BEGIN MATERIAL FOR THIS EXERCISE
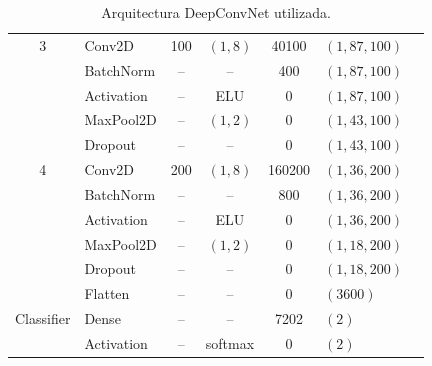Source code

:\begin{table}[htbp]
\begin{tabular}{clcccll}
        3              & Conv2D         & 100                 & \((1,8)\)     & 40100              & \((1, 87, 100)\)  \\

                       & BatchNorm      & --                  & --            & 400                & \((1, 87, 100)\)  \\

                       & Activation     & --                  & ELU           & 0                  & \((1, 87, 100)\)  \\

                       & MaxPool2D      & --                  & \((1,2)\)     & 0                  & \((1, 43, 100)\)  \\

                       & Dropout        & --                  & --            & 0                  & \((1, 43, 100)\)  \\
        \midrule

        4              & Conv2D         & 200                 & \((1,8)\)     & 160200             & \((1, 36, 200)\)  \\

                       & BatchNorm      & --                  & --            & 800                & \((1, 36, 200)\)  \\

                       & Activation     & --                  & ELU           & 0                  & \((1, 36, 200)\)  \\

                       & MaxPool2D      & --                  & \((1,2)\)     & 0                  & \((1, 18, 200)\)  \\

                       & Dropout        & --                  & --            & 0                  & \((1, 18, 200)\)  \\

                       & Flatten        & --                  & --            & 0                  & \((3600)\)        \\
        \midrule

        Classifier     & Dense          & --                  & --            & 7202               & \((2)\)           \\

                       & Activation     & --                  & softmax       & 0                  & \((2)\)           \\

        \bottomrule
    \end{tabular}
    \caption{Arquitectura DeepConvNet utilizada.}
    \label{tab:deepconvnet_architecture}
\end{table}

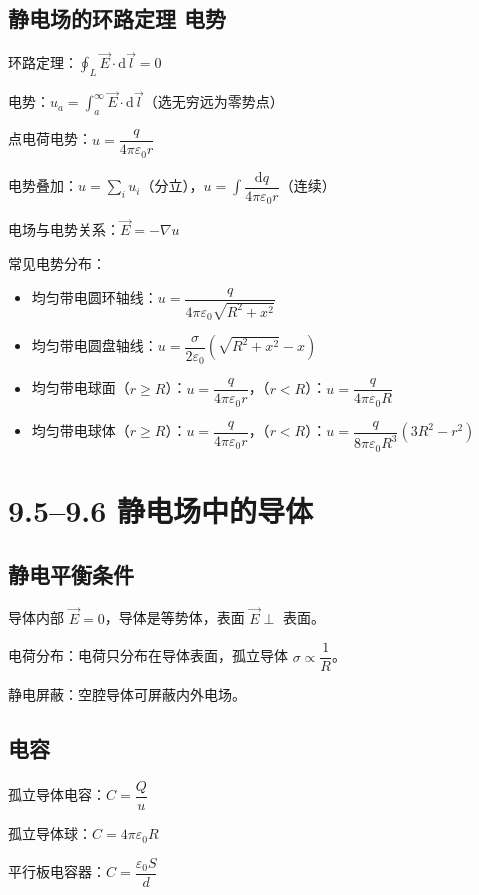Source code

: \documentclass{ctexart}
\begin{document}
\subsection*{静电场的环路定理 电势}
环路定理：$\displaystyle\oint_L \vec{E}\cdot\mathrm{d}\vec{l} = 0$

电势：$u_a = \displaystyle\int_a^{\infty} \vec{E}\cdot\mathrm{d}\vec{l}$（选无穷远为零势点）

点电荷电势：$u = \dfrac{q}{4\pi\varepsilon_0 r}$

电势叠加：$u = \sum\limits_i u_i$（分立），$u = \displaystyle\int \dfrac{\mathrm{d}q}{4\pi\varepsilon_0 r}$（连续）

电场与电势关系：$\vec{E} = -\nabla u$

常见电势分布：
\begin{itemize}
  \item 均匀带电圆环轴线：$u = \dfrac{q}{4\pi\varepsilon_0\sqrt{R^{2}+x^{2}}}$
  \item 均匀带电圆盘轴线：$u = \dfrac{\sigma}{2\varepsilon_0}\left(\sqrt{R^{2}+x^{2}} - x\right)$
  \item 均匀带电球面（$r \ge R$）：$u = \dfrac{q}{4\pi\varepsilon_0 r}$，（$r < R$）：$u = \dfrac{q}{4\pi\varepsilon_0 R}$
  \item 均匀带电球体（$r \ge R$）：$u = \dfrac{q}{4\pi\varepsilon_0 r}$，（$r < R$）：$u = \dfrac{q}{8\pi\varepsilon_0 R^{3}}(3R^{2} - r^{2})$
\end{itemize}

\section*{9.5--9.6 静电场中的导体}

\subsection*{静电平衡条件}
导体内部 $\vec{E} = 0$，导体是等势体，表面 $\vec{E} \perp$ 表面。

电荷分布：电荷只分布在导体表面，孤立导体 $\sigma \propto \dfrac{1}{R}$。

静电屏蔽：空腔导体可屏蔽内外电场。

\subsection*{电容}
孤立导体电容：$C = \dfrac{Q}{u}$

孤立导体球：$C = 4\pi\varepsilon_0 R$

平行板电容器：$C = \dfrac{\varepsilon_0 S}{d}$
\end{document}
END MATERIAL FOR THIS EXERCISE
▸ GOAL OF THE EXERCISE: Please show all lines from the entries that contain the word "mathrm".

▸ OUTPUT BELOW:
环路定理：$\displaystyle\oint_L \vec{E}\cdot\mathrm{d}\vec{l} = 0$
电势：$u_a = \displaystyle\int_a^{\infty} \vec{E}\cdot\mathrm{d}\vec{l}$（选无穷远为零势点）
电势叠加：$u = \sum\limits_i u_i$（分立），$u = \displaystyle\int \dfrac{\mathrm{d}q}{4\pi\varepsilon_0 r}$（连续）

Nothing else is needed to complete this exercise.